La Vie rêvée : 20H50, 11 Théâtre. Jusqu'au 24 juillet.

Chronique complète : https://www.michel-flandrin.fr/festival-d-avignon-2025/festival-d-avignon-2025-off/kelly-goes-on.htm

Photographies : Pauline Le Goff 

 

 

Rose Royal

Rose affiche une expérience de la vie et une méfiance certaine vis à vis de la gent masculine. D'où l'achat d'une arme calibre 38. Beaucoup de ses soirées, la quinquagénaire les passe au Royal, son quartier général où surgit un homme maculé de sang. 

La comédienne Anne charrier adapte (avec l'aide de Gabor Rassov), une longue nouvelle de Nicolas Mathieu (auteur de Nos enfants après eux).  L'emprise est au centre de cette relation amoureuse entre un homme enferré dans ses névroses et une femme qui croit encore aux belles histoires.
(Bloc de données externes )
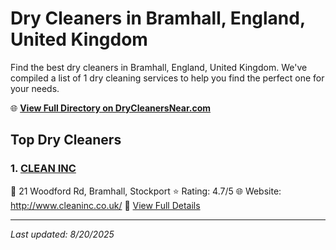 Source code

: # Dry Cleaners in Bramhall, England, United Kingdom

Find the best dry cleaners in Bramhall, England, United Kingdom. We've compiled a list of 1 dry cleaning services to help you find the perfect one for your needs.

🌐 **[View Full Directory on DryCleanersNear.com](https://drycleanersnear.com/city/United%20Kingdom/England/Bramhall)**

## Top Dry Cleaners

### 1. [CLEAN INC](https://drycleanersnear.com/dryCleaner/6892b87c7a636409f9a33eba/clean-inc)
📍 21 Woodford Rd, Bramhall, Stockport
⭐ Rating: 4.7/5
🌐 Website: http://www.cleaninc.co.uk/
🔗 [View Full Details](https://drycleanersnear.com/dryCleaner/6892b87c7a636409f9a33eba/clean-inc)


---

*Last updated: 8/20/2025*
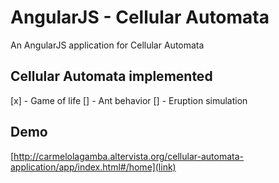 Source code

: # AngularJS - Cellular Automata

An AngularJS application for Cellular Automata

## Cellular Automata implemented

[x] - Game of life
[] - Ant behavior
[] - Eruption simulation


## Demo
[http://carmelolagamba.altervista.org/cellular-automata-application/app/index.html#/home](link)
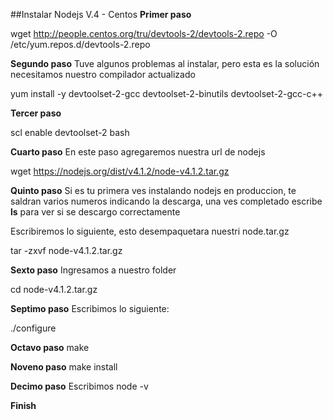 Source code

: ##Instalar Nodejs V.4 - Centos
**Primer paso**

wget http://people.centos.org/tru/devtools-2/devtools-2.repo -O /etc/yum.repos.d/devtools-2.repo

**Segundo paso**
Tuve algunos problemas al instalar, pero esta es la solución necesitamos nuestro compilador actualizado

yum install -y devtoolset-2-gcc devtoolset-2-binutils devtoolset-2-gcc-c++

**Tercer paso**

scl enable devtoolset-2 bash

**Cuarto paso**
En este paso agregaremos nuestra url de nodejs

wget https://nodejs.org/dist/v4.1.2/node-v4.1.2.tar.gz 

**Quinto paso**
Si es tu primera ves instalando nodejs en produccion, te saldran varios numeros indicando la descarga, una ves completado escribe **ls** para ver si se descargo correctamente

Escribiremos lo siguiente, esto desempaquetara nuestri node.tar.gz

tar -zxvf node-v4.1.2.tar.gz

**Sexto paso**
Ingresamos a nuestro folder

cd node-v4.1.2.tar.gz

**Septimo paso**
Escribimos lo siguiente:

./configure

**Octavo paso**
make

**Noveno paso**
make install 

**Decimo paso**
Escribimos node -v

**Finish** 



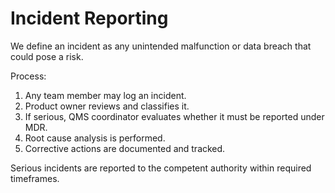 # Incident Reporting

We define an incident as any unintended malfunction or data breach that could pose a risk.

Process:

1. Any team member may log an incident.
2. Product owner reviews and classifies it.
3. If serious, QMS coordinator evaluates whether it must be reported under MDR.
4. Root cause analysis is performed.
5. Corrective actions are documented and tracked.

Serious incidents are reported to the competent authority within required timeframes.
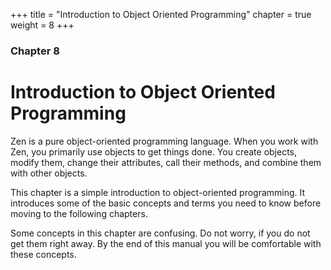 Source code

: +++
title = "Introduction to Object Oriented Programming"
chapter = true
weight = 8
+++

### Chapter 8
# Introduction to Object Oriented Programming

Zen is a pure object-oriented programming language. When you work with Zen, you
primarily use objects to get things done. You create objects, modify them,
change their attributes, call their methods, and combine them with other objects.

This chapter is a simple introduction to object-oriented programming. It
introduces some of the basic concepts and terms you need to know before
moving to the following chapters.

Some concepts in this chapter are confusing. Do not worry, if you do not get
them right away. By the end of this manual you will be comfortable with these
concepts.
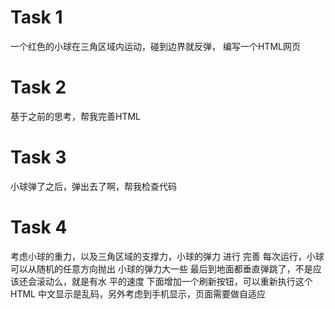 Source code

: # Task 1
一个红色的小球在三角区域内运动，碰到边界就反弹，
编写一个HTML网页

# Task 2
基于之前的思考，帮我完善HTML

# Task 3
小球弹了之后，弹出去了啊，帮我检查代码

# Task 4
考虑小球的重力，以及三角区域的支撑力，小球的弹力 进行
完善
每次运行，小球可以从随机的任意方向抛出
小球的弹力大一些
最后到地面都垂直弹跳了，不是应该还会滚动么，就是有水
平的速度
下面增加一个刷新按钮，可以重新执行这个HTML
中文显示是乱码，另外考虑到手机显示，页面需要做自适应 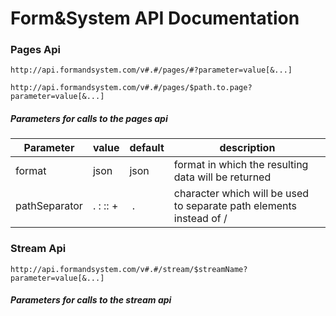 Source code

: # Form&System API Documentation

### Pages Api

`http://api.formandsystem.com/v#.#/pages/#?parameter=value[&...]`

`http://api.formandsystem.com/v#.#/pages/$path.to.page?parameter=value[&...]`

##### Parameters for calls to the pages api

Parameter  | value | default |description
------------- | ------------- | ------------- | -------------
format  | json | json | format in which the resulting data will be returned
pathSeparator | . : :: + | . | character which will be used to separate path elements instead of /


### Stream Api

`http://api.formandsystem.com/v#.#/stream/$streamName?parameter=value[&...]`

##### Parameters for calls to the stream api
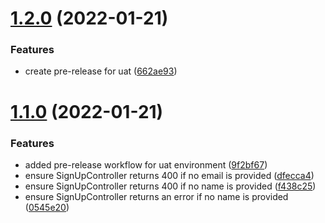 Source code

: # [1.2.0](https://github.com/DiegoSalas27/NodeJs-Typescript-TDD-Clean-Architecture-e-SOLID/compare/v1.1.0...v1.2.0) (2022-01-21)


### Features

* create pre-release for uat ([662ae93](https://github.com/DiegoSalas27/NodeJs-Typescript-TDD-Clean-Architecture-e-SOLID/commit/662ae9371b127e10c2b30b84bb87d97803d2a390))



# [1.1.0](https://github.com/DiegoSalas27/NodeJs-Typescript-TDD-Clean-Architecture-e-SOLID/compare/f438c250d884f88abfca14fd01732e14e3bcb40f...v1.1.0) (2022-01-21)


### Features

* added pre-release workflow for uat environment ([9f2bf67](https://github.com/DiegoSalas27/NodeJs-Typescript-TDD-Clean-Architecture-e-SOLID/commit/9f2bf67eeb2ea1ed9ea190439ddc99eaad937f50))
* ensure SignUpController returns 400 if no email is provided ([dfecca4](https://github.com/DiegoSalas27/NodeJs-Typescript-TDD-Clean-Architecture-e-SOLID/commit/dfecca4aec051ebbf9ad292332adcd475a698dc4))
* ensure SignUpController returns 400 if no name is provided ([f438c25](https://github.com/DiegoSalas27/NodeJs-Typescript-TDD-Clean-Architecture-e-SOLID/commit/f438c250d884f88abfca14fd01732e14e3bcb40f))
* ensure SignUpController returns an error if no name is provided ([0545e20](https://github.com/DiegoSalas27/NodeJs-Typescript-TDD-Clean-Architecture-e-SOLID/commit/0545e20fd1ed3548cfbf73873d9038e1b9953a34))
Romane Bohringer pose une bonbonnière à la fois kitsch et funèbre au cœur du jardin Sainte-Claire. Elle accompagne son interprète qui conte, chante, danse, au fil de cette idylle cabossée, nimbée d'une fausse torpeur provinciale.

Sobre, incarné, poignant.

Rose Royal : 21H30, Théâtre des Halles. Jusqu'au 26 juillet. Relâche le mercredi.

Photographie : Lou Sarda.

 

Dissonances Jeanne d'Arc

C'est un plateau-radio qui, sous prétexte d'une énième publication sur Jeanne d'Arc, agglutine un ancien militaire reconverti dans les Saints-Sacrements, une responsable politique pas de gauche, un universitaire confit dans ses titres et diplômes, une illustratrice lesbienne, une éveillée mystique.. , le pugilat annoncé est plus attisé que modéré par un animateur paresseux et inculte.
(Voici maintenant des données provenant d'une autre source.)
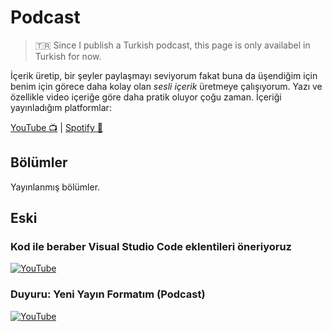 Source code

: # Podcast

> 🇹🇷 Since I publish a Turkish podcast, this page is only availabel in Turkish
> for now.

İçerik üretip, bir şeyler paylaşmayı seviyorum fakat buna da üşendiğim için
benim için görece daha kolay olan *sesli içerik* üretmeye çalışıyorum. Yazı
ve özellikle video içeriğe göre daha pratik oluyor çoğu zaman. İçeriği yayınladığım
platformlar:

[YouTube 📺](https://www.youtube.com/@ayazar) |
[Spotify 🎤](https://podcasters.spotify.com/pod/show/alper-yazar)

## Bölümler

Yayınlanmış bölümler.

## Eski

### Kod ile beraber Visual Studio Code eklentileri öneriyoruz

[![YouTube](http://i3.ytimg.com/vi/pWFg0wpOgqA/hqdefault.jpg)](https://www.youtube.com/watch?v=pWFg0wpOgqA)

### Duyuru: Yeni Yayın Formatım (Podcast)

[![YouTube](http://i3.ytimg.com/vi/WiEeYYUhRjs/hqdefault.jpg)](https://www.youtube.com/watch?v=WiEeYYUhRjs)

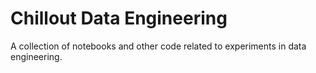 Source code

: # Chillout Data Engineering

A collection of notebooks and other code related to experiments in data engineering.
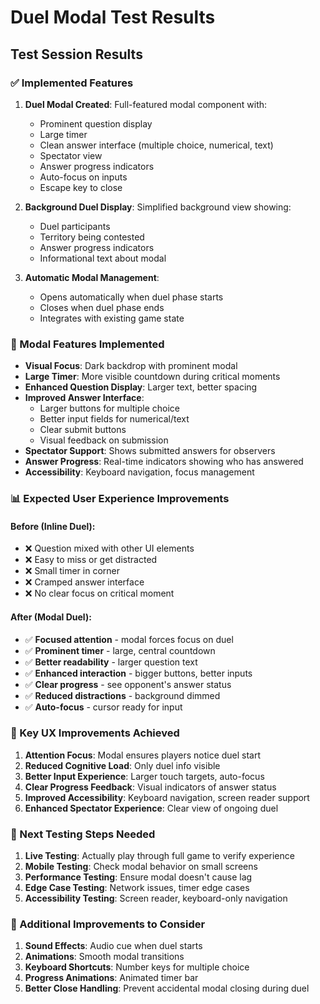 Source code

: # Duel Modal Test Results

## Test Session Results

### ✅ Implemented Features
1. **Duel Modal Created**: Full-featured modal component with:
   - Prominent question display
   - Large timer
   - Clean answer interface (multiple choice, numerical, text)
   - Spectator view
   - Answer progress indicators
   - Auto-focus on inputs
   - Escape key to close

2. **Background Duel Display**: Simplified background view showing:
   - Duel participants
   - Territory being contested  
   - Answer progress indicators
   - Informational text about modal

3. **Automatic Modal Management**: 
   - Opens automatically when duel phase starts
   - Closes when duel phase ends
   - Integrates with existing game state

### 🔧 Modal Features Implemented
- **Visual Focus**: Dark backdrop with prominent modal
- **Large Timer**: More visible countdown during critical moments  
- **Enhanced Question Display**: Larger text, better spacing
- **Improved Answer Interface**: 
  - Larger buttons for multiple choice
  - Better input fields for numerical/text
  - Clear submit buttons
  - Visual feedback on submission
- **Spectator Support**: Shows submitted answers for observers
- **Answer Progress**: Real-time indicators showing who has answered
- **Accessibility**: Keyboard navigation, focus management

### 📊 Expected User Experience Improvements

#### Before (Inline Duel):
- ❌ Question mixed with other UI elements
- ❌ Easy to miss or get distracted  
- ❌ Small timer in corner
- ❌ Cramped answer interface
- ❌ No clear focus on critical moment

#### After (Modal Duel):
- ✅ **Focused attention** - modal forces focus on duel
- ✅ **Prominent timer** - large, central countdown
- ✅ **Better readability** - larger question text
- ✅ **Enhanced interaction** - bigger buttons, better inputs
- ✅ **Clear progress** - see opponent's answer status
- ✅ **Reduced distractions** - background dimmed
- ✅ **Auto-focus** - cursor ready for input

### 🎯 Key UX Improvements Achieved
1. **Attention Focus**: Modal ensures players notice duel start
2. **Reduced Cognitive Load**: Only duel info visible
3. **Better Input Experience**: Larger touch targets, auto-focus
4. **Clear Progress Feedback**: Visual indicators of answer status
5. **Improved Accessibility**: Keyboard navigation, screen reader support
6. **Enhanced Spectator Experience**: Clear view of ongoing duel

### 🔄 Next Testing Steps Needed
1. **Live Testing**: Actually play through full game to verify experience
2. **Mobile Testing**: Check modal behavior on small screens
3. **Performance Testing**: Ensure modal doesn't cause lag
4. **Edge Case Testing**: Network issues, timer edge cases
5. **Accessibility Testing**: Screen reader, keyboard-only navigation

### 📝 Additional Improvements to Consider
1. **Sound Effects**: Audio cue when duel starts
2. **Animations**: Smooth modal transitions
3. **Keyboard Shortcuts**: Number keys for multiple choice
4. **Progress Animations**: Animated timer bar
5. **Better Close Handling**: Prevent accidental modal closing during duel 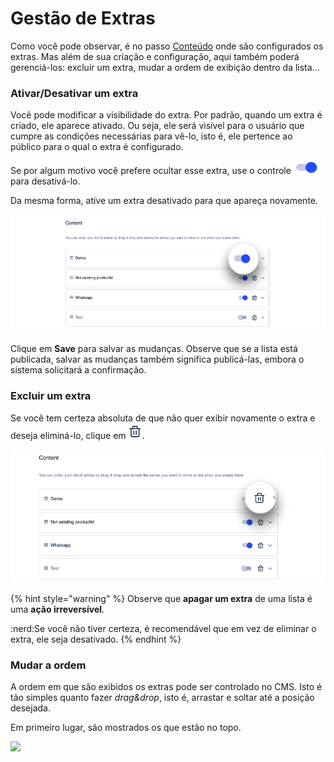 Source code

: Gestão de Extras
================

Como você pode observar, é no passo [Conteúdo](como-crear-una-lista/contenido.md) onde são configurados os extras. Mas além de sua criação e configuração, aqui também poderá gerenciá\-los: excluir um extra, mudar a ordem de exibição dentro da lista...

### Ativar/Desativar um extra

Você pode modificar a visibilidade do extra. Por padrão, quando um extra é criado, ele aparece ativado. Ou seja, ele será visível para o usuário que cumpre as condições necessárias para vê-lo, isto é, ele pertence ao público para o qual o extra é configurado.

Se por algum motivo você prefere ocultar esse extra, use o controle ![](.gitbook/assets/control.png)para desativá\-lo. 

Da mesma forma, ative um extra desativado para que apareça novamente.

![](.gitbook/assets/ActivarDesactivar.png)

Clique em **Save** para salvar as mudanças. Observe que se a lista está publicada, salvar as mudanças também significa publicá-las, embora o sistema solicitará a confirmação.

### Excluir um extra

Se você tem certeza absoluta de que não quer exibir novamente o extra e deseja eliminá-lo, clique em ![](.gitbook/assets/borrar_icono.png).

![](.gitbook/assets/borrar_extra.png)

{% hint style="warning" %}
Observe que **apagar um extra** de uma lista é uma **ação irreversível**. 

:nerd:Se você não tiver certeza, é recomendável que em vez de eliminar o extra, ele seja desativado.
{% endhint %}

### Mudar a ordem

A ordem em que são exibidos os extras pode ser controlado no CMS. Isto é tão simples quanto fazer *drag&drop*, isto é, arrastar e soltar até a posição desejada.

Em primeiro lugar, são mostrados os que estão no topo.

![](.gitbook/assets/mover_extras.gif)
Dissonances Jeanne d'Arc reconstitue les débats qui se déroulent ad libitum sur la plupart des chaînes (télé et radios) infos. L'étouffement des faits par les commentaires, la recherche de l'affrontement au détriment des analyses ; au cours de ces misérables controverses, un artiste-intermittent s'avère atterré submergé par ce magma obscurantiste.
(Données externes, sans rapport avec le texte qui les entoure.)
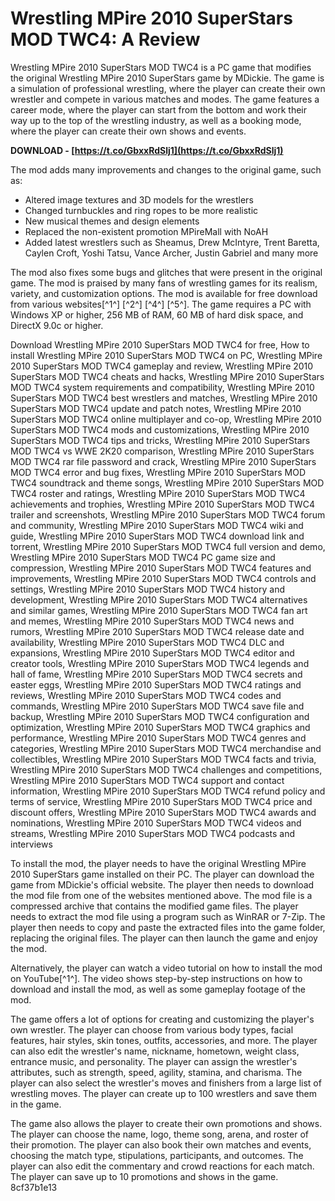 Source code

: 
 
# Wrestling MPire 2010 SuperStars MOD TWC4: A Review
 
Wrestling MPire 2010 SuperStars MOD TWC4 is a PC game that modifies the original Wrestling MPire 2010 SuperStars game by MDickie. The game is a simulation of professional wrestling, where the player can create their own wrestler and compete in various matches and modes. The game features a career mode, where the player can start from the bottom and work their way up to the top of the wrestling industry, as well as a booking mode, where the player can create their own shows and events.
 
**DOWNLOAD - [https://t.co/GbxxRdSlj1](https://t.co/GbxxRdSlj1)**


 
The mod adds many improvements and changes to the original game, such as:
 
- Altered image textures and 3D models for the wrestlers
- Changed turnbuckles and ring ropes to be more realistic
- New musical themes and design elements
- Replaced the non-existent promotion MPireMall with NoAH
- Added latest wrestlers such as Sheamus, Drew McIntyre, Trent Baretta, Caylen Croft, Yoshi Tatsu, Vance Archer, Justin Gabriel and many more

The mod also fixes some bugs and glitches that were present in the original game. The mod is praised by many fans of wrestling games for its realism, variety, and customization options. The mod is available for free download from various websites[^1^] [^2^] [^4^] [^5^]. The game requires a PC with Windows XP or higher, 256 MB of RAM, 60 MB of hard disk space, and DirectX 9.0c or higher.
 
Download Wrestling MPire 2010 SuperStars MOD TWC4 for free,  How to install Wrestling MPire 2010 SuperStars MOD TWC4 on PC,  Wrestling MPire 2010 SuperStars MOD TWC4 gameplay and review,  Wrestling MPire 2010 SuperStars MOD TWC4 cheats and hacks,  Wrestling MPire 2010 SuperStars MOD TWC4 system requirements and compatibility,  Wrestling MPire 2010 SuperStars MOD TWC4 best wrestlers and matches,  Wrestling MPire 2010 SuperStars MOD TWC4 update and patch notes,  Wrestling MPire 2010 SuperStars MOD TWC4 online multiplayer and co-op,  Wrestling MPire 2010 SuperStars MOD TWC4 mods and customizations,  Wrestling MPire 2010 SuperStars MOD TWC4 tips and tricks,  Wrestling MPire 2010 SuperStars MOD TWC4 vs WWE 2K20 comparison,  Wrestling MPire 2010 SuperStars MOD TWC4 rar file password and crack,  Wrestling MPire 2010 SuperStars MOD TWC4 error and bug fixes,  Wrestling MPire 2010 SuperStars MOD TWC4 soundtrack and theme songs,  Wrestling MPire 2010 SuperStars MOD TWC4 roster and ratings,  Wrestling MPire 2010 SuperStars MOD TWC4 achievements and trophies,  Wrestling MPire 2010 SuperStars MOD TWC4 trailer and screenshots,  Wrestling MPire 2010 SuperStars MOD TWC4 forum and community,  Wrestling MPire 2010 SuperStars MOD TWC4 wiki and guide,  Wrestling MPire 2010 SuperStars MOD TWC4 download link and torrent,  Wrestling MPire 2010 SuperStars MOD TWC4 full version and demo,  Wrestling MPire 2010 SuperStars MOD TWC4 PC game size and compression,  Wrestling MPire 2010 SuperStars MOD TWC4 features and improvements,  Wrestling MPire 2010 SuperStars MOD TWC4 controls and settings,  Wrestling MPire 2010 SuperStars MOD TWC4 history and development,  Wrestling MPire 2010 SuperStars MOD TWC4 alternatives and similar games,  Wrestling MPire 2010 SuperStars MOD TWC4 fan art and memes,  Wrestling MPire 2010 SuperStars MOD TWC4 news and rumors,  Wrestling MPire 2010 SuperStars MOD TWC4 release date and availability,  Wrestling MPire 2010 SuperStars MOD TWC4 DLC and expansions,  Wrestling MPire 2010 SuperStars MOD TWC4 editor and creator tools,  Wrestling MPire 2010 SuperStars MOD TWC4 legends and hall of fame,  Wrestling MPire 2010 SuperStars MOD TWC4 secrets and easter eggs,  Wrestling MPire 2010 SuperStars MOD TWC4 ratings and reviews,  Wrestling MPire 2010 SuperStars MOD TWC4 codes and commands,  Wrestling MPire 2010 SuperStars MOD TWC4 save file and backup,  Wrestling MPire 2010 SuperStars MOD TWC4 configuration and optimization,  Wrestling MPire 2010 SuperStars MOD TWC4 graphics and performance,  Wrestling MPire 2010 SuperStars MOD TWC4 genres and categories,  Wrestling MPire 2010 SuperStars MOD TWC4 merchandise and collectibles,  Wrestling MPire 2010 SuperStars MOD TWC4 facts and trivia,  Wrestling MPire 2010 SuperStars MOD TWC4 challenges and competitions,  Wrestling MPire 2010 SuperStars MOD TWC4 support and contact information,  Wrestling MPire 2010 SuperStars MOD TWC4 refund policy and terms of service,  Wrestling MPire 2010 SuperStars MOD TWC4 price and discount offers,  Wrestling MPire 2010 SuperStars MOD TWC4 awards and nominations,  Wrestling MPire 2010 SuperStars MOD TWC4 videos and streams,  Wrestling MPire 2010 SuperStars MOD TWC4 podcasts and interviews

To install the mod, the player needs to have the original Wrestling MPire 2010 SuperStars game installed on their PC. The player can download the game from MDickie's official website. The player then needs to download the mod file from one of the websites mentioned above. The mod file is a compressed archive that contains the modified game files. The player needs to extract the mod file using a program such as WinRAR or 7-Zip. The player then needs to copy and paste the extracted files into the game folder, replacing the original files. The player can then launch the game and enjoy the mod.
 
Alternatively, the player can watch a video tutorial on how to install the mod on YouTube[^1^]. The video shows step-by-step instructions on how to download and install the mod, as well as some gameplay footage of the mod.

The game offers a lot of options for creating and customizing the player's own wrestler. The player can choose from various body types, facial features, hair styles, skin tones, outfits, accessories, and more. The player can also edit the wrestler's name, nickname, hometown, weight class, entrance music, and personality. The player can assign the wrestler's attributes, such as strength, speed, agility, stamina, and charisma. The player can also select the wrestler's moves and finishers from a large list of wrestling moves. The player can create up to 100 wrestlers and save them in the game.
 
The game also allows the player to create their own promotions and shows. The player can choose the name, logo, theme song, arena, and roster of their promotion. The player can also book their own matches and events, choosing the match type, stipulations, participants, and outcomes. The player can also edit the commentary and crowd reactions for each match. The player can save up to 10 promotions and shows in the game.
 8cf37b1e13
La Compagnie du Dire Dire fustige le désarroi ambiant face à la culture de l'opinion et du clivage dans un pamphlet-satire d'une époque ignare et décomplexée. 

Ca va mieux en le disant, même si la restitution reste en deçà de la réalité.

Dissonances Jeanne d'Arc : 21H45, Théâtre des Carmes. Jusqu'au 26 juillet. Relâche le mardi.